Tankless hot water heaters have been known to use anywhere between 30% to 50% less energy than conventional water heaters with storage tanks. This depends entirely on your water usage, however, using a tankless water heater can save an average household up to $100 or more on their energy bills.
Tankless models, which are sometimes referred to as instant hot water heaters or on-demand water heaters, are powered by either gas or electric sources and only heat your water when you turn on the faucet.
One of the main advantages to using a tankless water heater is that they eliminate the need to store large amounts of hot water in a tank. Storage tanks require your heater to run continuously to maintain a certain water temperature.
On the other hand, tankless models only heat the water that’s actually needed, which uses far less energy than conventional models, since they don’t have to run when there is no demand for hot water.
Because of this, tankless hot water heaters are capable of providing a virtually endless supply of hot water, as long as the unit is operating within its capacity.
Still, if you’re thinking about replacing your conventional hot water heater with the tankless variety, it’s important to understand how they work, as well as the pros and cons that come with using one.
Below, we’ll take a quick look at how tankless water heaters work, as well as their advantages and disadvantages.
Read more about the difference between tankless and conventional water heaters
Advantages of Tankless Hot Water Heaters
Instead of storing your hot water in a tank, tankless models heat your water as it’s being drawn through the unit. These models have a heating coil inside them, which quickly heat the water to the desired temperature before it reaches your faucets.
One major benefits to using a tankless water heater is that, depending on where you live, you may be eligible for a federal tax rebate of up to $300.
Endless Hot Water
As mentioned, tankless water heaters virtually never run out of hot water. This is because they heat the water as needed instead of storing it in a tank. This also eliminates standby heat loss, which refers to when your hot water tank is losing heat from not being used, which essentially wastes energy.
Another major advantage to using a tankless water heater is that they last between 5 to 10 years more than conventional models. This is mostly because they don’t have a storage tank, which is susceptible to corrosion and leakages over time. This also means that there is no risk of coming home to a flooded basement.
Tankless water heaters are also much smaller than conventional models, which can be highly beneficial if you’re living in a relatively small home. Tankless units can even be mounted directly to a wall, which saves you even more space in your home.
You can even find tankless heaters that are small enough to be installed directly under a sink, in your cabinets, or even in a closet close to where the hot water will be used.
Or, tankless units can even be installed on a wall outside your home, as long as it’s equipped with an anti-freeze kit for the winter months.
By far, the most important benefit that comes with using a tankless hot water heater is that they are far more energy efficient than conventional models with storage tanks.
Instead of storing your hot water, tankless heaters only use up enough energy to heat the water that is being used. No more, no less.
Furthermore, electric tankless water heaters don’t produce any harmful greenhouse gases, which means that they’re excellent for environmentally conscious homeowners.
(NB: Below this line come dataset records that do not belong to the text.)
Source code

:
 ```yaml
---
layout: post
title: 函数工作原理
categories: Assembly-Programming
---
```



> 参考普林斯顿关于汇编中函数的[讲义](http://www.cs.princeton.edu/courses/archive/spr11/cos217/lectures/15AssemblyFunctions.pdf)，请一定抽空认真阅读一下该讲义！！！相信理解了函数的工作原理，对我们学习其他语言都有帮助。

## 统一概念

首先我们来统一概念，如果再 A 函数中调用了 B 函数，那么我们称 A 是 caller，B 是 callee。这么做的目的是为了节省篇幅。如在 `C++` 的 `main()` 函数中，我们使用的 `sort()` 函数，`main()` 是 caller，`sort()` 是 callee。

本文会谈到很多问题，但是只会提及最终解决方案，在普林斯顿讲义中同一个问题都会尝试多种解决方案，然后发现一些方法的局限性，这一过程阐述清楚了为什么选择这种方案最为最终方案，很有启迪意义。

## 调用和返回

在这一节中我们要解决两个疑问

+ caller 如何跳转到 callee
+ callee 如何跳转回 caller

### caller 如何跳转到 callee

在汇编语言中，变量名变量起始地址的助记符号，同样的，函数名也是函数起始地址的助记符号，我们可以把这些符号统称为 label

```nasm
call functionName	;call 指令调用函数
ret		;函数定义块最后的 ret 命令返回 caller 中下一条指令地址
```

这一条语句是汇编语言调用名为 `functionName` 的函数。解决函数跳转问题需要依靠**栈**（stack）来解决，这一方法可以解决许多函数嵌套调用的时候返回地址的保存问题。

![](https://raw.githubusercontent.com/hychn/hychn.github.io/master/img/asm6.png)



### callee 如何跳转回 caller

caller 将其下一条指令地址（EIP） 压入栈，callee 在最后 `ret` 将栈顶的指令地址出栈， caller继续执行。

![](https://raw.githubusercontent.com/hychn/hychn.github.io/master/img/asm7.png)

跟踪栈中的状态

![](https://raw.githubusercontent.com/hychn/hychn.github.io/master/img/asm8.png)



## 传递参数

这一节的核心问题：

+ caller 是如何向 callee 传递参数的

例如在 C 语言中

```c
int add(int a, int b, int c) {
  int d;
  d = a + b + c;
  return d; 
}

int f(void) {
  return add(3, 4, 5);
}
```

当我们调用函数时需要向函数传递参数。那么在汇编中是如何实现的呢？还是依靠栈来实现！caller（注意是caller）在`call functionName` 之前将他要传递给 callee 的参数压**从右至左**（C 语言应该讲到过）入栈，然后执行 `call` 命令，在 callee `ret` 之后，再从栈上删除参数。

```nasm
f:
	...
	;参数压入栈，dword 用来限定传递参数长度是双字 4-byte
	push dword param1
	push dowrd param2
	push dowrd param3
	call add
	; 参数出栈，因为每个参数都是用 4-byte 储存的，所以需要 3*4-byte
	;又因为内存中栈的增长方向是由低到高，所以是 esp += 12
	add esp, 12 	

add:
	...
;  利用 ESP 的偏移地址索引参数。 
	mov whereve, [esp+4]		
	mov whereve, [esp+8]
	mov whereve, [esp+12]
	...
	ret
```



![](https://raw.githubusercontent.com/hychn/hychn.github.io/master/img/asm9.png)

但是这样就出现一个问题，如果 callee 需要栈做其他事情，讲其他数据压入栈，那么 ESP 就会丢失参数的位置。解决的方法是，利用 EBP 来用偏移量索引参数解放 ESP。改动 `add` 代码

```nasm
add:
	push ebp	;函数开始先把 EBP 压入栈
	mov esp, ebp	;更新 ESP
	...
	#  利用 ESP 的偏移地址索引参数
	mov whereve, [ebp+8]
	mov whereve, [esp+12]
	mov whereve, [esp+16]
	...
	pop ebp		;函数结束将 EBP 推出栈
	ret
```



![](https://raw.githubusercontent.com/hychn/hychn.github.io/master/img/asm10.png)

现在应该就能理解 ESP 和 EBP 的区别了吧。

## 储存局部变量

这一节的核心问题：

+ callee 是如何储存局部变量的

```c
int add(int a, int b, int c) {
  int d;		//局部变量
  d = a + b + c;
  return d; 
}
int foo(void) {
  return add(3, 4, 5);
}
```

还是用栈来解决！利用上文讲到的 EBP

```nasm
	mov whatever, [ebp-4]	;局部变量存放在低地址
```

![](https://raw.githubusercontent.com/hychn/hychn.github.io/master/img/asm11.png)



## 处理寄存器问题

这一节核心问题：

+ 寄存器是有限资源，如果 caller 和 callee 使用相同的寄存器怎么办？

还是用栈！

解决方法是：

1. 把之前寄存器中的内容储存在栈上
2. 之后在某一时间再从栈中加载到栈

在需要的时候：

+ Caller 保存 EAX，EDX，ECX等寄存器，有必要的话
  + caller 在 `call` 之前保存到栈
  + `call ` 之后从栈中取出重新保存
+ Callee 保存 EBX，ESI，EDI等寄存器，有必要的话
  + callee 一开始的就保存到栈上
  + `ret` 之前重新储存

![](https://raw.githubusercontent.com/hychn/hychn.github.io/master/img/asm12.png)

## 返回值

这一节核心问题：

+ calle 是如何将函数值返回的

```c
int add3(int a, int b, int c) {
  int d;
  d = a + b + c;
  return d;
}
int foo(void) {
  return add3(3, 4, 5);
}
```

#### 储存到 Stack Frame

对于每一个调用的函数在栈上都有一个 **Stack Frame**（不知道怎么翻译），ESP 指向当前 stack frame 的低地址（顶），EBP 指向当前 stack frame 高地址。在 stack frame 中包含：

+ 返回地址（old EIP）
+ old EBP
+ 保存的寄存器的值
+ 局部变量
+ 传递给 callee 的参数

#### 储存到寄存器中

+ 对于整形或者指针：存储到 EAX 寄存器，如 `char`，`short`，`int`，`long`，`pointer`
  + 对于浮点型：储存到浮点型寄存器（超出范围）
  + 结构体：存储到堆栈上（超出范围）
Disadvantages of Tankless Hot Water Heaters
While there are many advantages to using a tankless hot water heater, they also come with their own set of drawbacks. For starters, purchasing a tankless water heater typically costs two to three times as much as a conventional hot water heater.
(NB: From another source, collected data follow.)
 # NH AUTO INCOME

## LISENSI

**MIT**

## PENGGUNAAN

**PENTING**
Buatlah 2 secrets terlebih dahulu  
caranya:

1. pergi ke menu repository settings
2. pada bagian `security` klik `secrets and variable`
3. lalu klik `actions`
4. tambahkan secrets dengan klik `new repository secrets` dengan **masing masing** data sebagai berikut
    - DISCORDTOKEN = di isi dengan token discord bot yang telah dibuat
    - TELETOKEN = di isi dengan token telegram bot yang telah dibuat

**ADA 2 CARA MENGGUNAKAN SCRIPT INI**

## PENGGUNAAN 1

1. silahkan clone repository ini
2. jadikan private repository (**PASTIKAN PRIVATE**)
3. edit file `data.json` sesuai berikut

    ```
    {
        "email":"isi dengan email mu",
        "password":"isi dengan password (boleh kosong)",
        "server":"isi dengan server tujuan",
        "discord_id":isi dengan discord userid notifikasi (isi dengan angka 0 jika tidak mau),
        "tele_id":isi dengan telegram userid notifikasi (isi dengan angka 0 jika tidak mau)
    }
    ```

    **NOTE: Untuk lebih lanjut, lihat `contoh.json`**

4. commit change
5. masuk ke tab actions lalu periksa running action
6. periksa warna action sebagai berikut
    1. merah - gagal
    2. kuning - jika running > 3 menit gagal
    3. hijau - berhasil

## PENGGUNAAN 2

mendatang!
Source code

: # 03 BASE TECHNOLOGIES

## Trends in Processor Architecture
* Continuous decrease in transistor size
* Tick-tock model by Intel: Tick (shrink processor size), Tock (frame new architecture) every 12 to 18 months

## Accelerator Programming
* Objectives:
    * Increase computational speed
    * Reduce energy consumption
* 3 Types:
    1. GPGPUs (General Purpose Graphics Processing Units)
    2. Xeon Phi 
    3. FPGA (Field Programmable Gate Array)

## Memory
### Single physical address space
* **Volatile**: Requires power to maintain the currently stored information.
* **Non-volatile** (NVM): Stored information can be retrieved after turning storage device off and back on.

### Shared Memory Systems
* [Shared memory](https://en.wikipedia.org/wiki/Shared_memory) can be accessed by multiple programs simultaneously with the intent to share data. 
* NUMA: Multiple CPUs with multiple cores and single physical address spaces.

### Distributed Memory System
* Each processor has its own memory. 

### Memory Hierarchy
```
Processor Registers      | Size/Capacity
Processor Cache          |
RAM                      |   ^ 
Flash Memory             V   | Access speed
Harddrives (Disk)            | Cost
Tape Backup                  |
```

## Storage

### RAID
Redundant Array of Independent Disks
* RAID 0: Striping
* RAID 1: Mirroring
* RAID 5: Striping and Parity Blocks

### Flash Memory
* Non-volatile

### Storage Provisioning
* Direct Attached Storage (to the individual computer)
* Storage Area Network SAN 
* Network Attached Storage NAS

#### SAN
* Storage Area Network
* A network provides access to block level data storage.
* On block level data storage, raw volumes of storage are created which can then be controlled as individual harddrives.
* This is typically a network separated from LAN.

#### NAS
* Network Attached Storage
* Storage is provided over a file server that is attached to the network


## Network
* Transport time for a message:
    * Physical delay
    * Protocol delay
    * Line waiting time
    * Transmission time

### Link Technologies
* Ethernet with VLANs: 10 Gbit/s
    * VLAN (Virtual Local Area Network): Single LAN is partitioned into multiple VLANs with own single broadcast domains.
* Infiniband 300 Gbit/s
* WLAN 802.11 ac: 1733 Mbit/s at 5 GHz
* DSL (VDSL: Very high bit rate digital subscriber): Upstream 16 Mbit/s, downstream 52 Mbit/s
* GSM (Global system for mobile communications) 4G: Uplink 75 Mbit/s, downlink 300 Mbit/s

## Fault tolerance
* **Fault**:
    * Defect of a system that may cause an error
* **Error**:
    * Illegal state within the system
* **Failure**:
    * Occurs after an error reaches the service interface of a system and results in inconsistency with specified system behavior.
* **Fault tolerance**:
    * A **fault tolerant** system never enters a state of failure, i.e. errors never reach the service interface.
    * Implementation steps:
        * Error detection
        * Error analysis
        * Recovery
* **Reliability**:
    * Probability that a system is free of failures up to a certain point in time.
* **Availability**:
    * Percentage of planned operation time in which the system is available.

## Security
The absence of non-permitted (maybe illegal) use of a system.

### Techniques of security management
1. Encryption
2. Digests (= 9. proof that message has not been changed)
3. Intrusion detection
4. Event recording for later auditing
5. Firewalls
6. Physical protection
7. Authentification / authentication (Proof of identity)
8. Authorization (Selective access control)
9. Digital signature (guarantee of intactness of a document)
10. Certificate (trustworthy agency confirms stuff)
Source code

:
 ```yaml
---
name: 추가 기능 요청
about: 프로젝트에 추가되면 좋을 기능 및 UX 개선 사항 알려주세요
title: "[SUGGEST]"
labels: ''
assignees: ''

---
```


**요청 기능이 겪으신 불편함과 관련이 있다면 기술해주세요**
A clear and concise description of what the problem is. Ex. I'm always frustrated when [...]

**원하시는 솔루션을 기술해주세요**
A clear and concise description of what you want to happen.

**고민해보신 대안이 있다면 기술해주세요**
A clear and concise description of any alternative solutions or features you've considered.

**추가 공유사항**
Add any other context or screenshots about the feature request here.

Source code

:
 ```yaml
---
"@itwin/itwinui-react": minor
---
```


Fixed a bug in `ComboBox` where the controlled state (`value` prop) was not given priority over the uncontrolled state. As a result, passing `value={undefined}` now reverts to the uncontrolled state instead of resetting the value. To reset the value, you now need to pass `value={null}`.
Let’s take a look at a few more of the disadvantages of using a tankless model. And read about the best tankless water heater reviews.
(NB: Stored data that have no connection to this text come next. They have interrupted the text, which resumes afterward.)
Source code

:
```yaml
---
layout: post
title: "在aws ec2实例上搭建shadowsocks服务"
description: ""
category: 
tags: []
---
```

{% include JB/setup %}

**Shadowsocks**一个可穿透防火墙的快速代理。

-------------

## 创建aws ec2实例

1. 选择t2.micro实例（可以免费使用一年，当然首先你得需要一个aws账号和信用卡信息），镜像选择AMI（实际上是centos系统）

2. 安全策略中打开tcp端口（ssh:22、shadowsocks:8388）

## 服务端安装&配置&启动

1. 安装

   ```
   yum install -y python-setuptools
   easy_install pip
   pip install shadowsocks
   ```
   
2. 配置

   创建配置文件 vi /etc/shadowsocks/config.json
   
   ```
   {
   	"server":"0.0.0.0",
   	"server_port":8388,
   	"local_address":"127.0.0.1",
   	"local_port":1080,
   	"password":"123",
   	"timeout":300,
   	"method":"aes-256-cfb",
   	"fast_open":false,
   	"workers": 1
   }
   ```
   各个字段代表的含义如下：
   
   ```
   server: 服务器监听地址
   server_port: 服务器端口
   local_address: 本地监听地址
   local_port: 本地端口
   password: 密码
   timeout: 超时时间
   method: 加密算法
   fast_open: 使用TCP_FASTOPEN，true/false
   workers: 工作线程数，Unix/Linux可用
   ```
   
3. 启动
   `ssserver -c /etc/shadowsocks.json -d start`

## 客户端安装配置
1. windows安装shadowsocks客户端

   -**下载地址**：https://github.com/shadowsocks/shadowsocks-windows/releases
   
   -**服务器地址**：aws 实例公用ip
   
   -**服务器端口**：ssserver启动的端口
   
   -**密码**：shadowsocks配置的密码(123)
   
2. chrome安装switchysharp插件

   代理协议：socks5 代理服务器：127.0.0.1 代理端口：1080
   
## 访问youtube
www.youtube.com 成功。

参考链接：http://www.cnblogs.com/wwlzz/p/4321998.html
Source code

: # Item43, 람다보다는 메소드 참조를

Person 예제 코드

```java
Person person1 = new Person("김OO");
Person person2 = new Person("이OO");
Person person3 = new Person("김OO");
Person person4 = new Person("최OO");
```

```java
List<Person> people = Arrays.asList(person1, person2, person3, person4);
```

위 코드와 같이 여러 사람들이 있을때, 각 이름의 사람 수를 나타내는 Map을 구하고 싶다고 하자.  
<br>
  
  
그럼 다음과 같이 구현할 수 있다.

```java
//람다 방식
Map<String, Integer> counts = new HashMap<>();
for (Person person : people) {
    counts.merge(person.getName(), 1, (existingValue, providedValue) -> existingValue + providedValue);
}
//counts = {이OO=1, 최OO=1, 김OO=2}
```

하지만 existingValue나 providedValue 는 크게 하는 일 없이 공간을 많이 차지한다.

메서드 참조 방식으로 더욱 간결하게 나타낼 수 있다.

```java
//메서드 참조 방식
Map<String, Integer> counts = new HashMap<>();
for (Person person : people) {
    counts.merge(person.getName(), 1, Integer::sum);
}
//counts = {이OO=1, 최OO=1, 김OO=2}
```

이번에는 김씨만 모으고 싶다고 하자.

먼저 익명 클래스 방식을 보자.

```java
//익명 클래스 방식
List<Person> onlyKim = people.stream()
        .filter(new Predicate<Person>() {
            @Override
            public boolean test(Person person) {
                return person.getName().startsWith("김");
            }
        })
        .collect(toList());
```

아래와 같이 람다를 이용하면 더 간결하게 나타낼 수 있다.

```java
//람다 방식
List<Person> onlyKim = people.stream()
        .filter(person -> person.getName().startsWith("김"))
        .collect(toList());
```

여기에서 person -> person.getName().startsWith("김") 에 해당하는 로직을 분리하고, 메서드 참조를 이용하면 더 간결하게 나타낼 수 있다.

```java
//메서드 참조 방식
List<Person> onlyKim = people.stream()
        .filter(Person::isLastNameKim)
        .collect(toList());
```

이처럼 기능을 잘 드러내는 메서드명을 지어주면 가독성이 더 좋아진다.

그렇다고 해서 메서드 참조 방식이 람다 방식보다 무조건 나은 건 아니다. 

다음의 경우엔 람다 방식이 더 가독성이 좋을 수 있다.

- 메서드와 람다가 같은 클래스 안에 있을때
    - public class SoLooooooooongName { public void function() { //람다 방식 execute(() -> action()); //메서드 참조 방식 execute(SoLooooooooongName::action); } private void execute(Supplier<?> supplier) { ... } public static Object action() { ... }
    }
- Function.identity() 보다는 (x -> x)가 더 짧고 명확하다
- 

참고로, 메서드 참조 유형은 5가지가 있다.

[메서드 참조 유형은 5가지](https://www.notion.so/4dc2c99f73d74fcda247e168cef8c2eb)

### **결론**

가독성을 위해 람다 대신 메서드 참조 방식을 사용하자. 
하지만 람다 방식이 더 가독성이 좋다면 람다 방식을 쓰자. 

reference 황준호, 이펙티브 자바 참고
While tankless models are capable of providing an endless supply of hot water, the output is divided between all the fixtures in your home. This means that a tankless unit will not be able to supply hot water to several fixtures at the same time.
Another drawback is that tankless models usually don’t have a modulating temperature control. This means that you’re likely to experience occasional temperature fluctuations when you adjust the flow rate coming out of your fixture.
When replacing an existing hot water tank, you may need to install additional circuit or natural gas lines to accommodate your new unit. This also means that you’ll need to properly vent your unit if you decided to have a gas or propane model installed.
Regardless, installing a tankless water heater is typically more expensive than installing a conventional model.
Although they are still more energy efficient than conventional hot water tanks, gas-powered tankless units produce greenhouse gases, which can be harmful to the environment.
Gas units also need to be serviced annually to ensure that they are performing properly, which can be an added expense to your water bills.
Another drawback to a tankless unit is that they require a minimum flow rate of at least 0.5 gallons per minute (GPM). Therefore, if you live in an older home with poor water pressure, a tankless model might not be the best option for you.
Other Factors to Consider
It’s important to keep in mind that heating your home’s water typically accounts for up to 20% of your home’s annual energy costs. This means that the heater you choose will significantly affect how much it costs to supply your home with hot water throughout the year.
When it comes to choosing between an electric or a gas-powered unit, electric is generally cheaper in terms of purchase price and installation. However, natural gas is typically cheaper than the cost of electricity. But this will vary depending on where you live.
Finally, when shopping for tankless water heaters, just make sure to compare their “Energy Guide” stickers to find a unit that is as efficient as possible.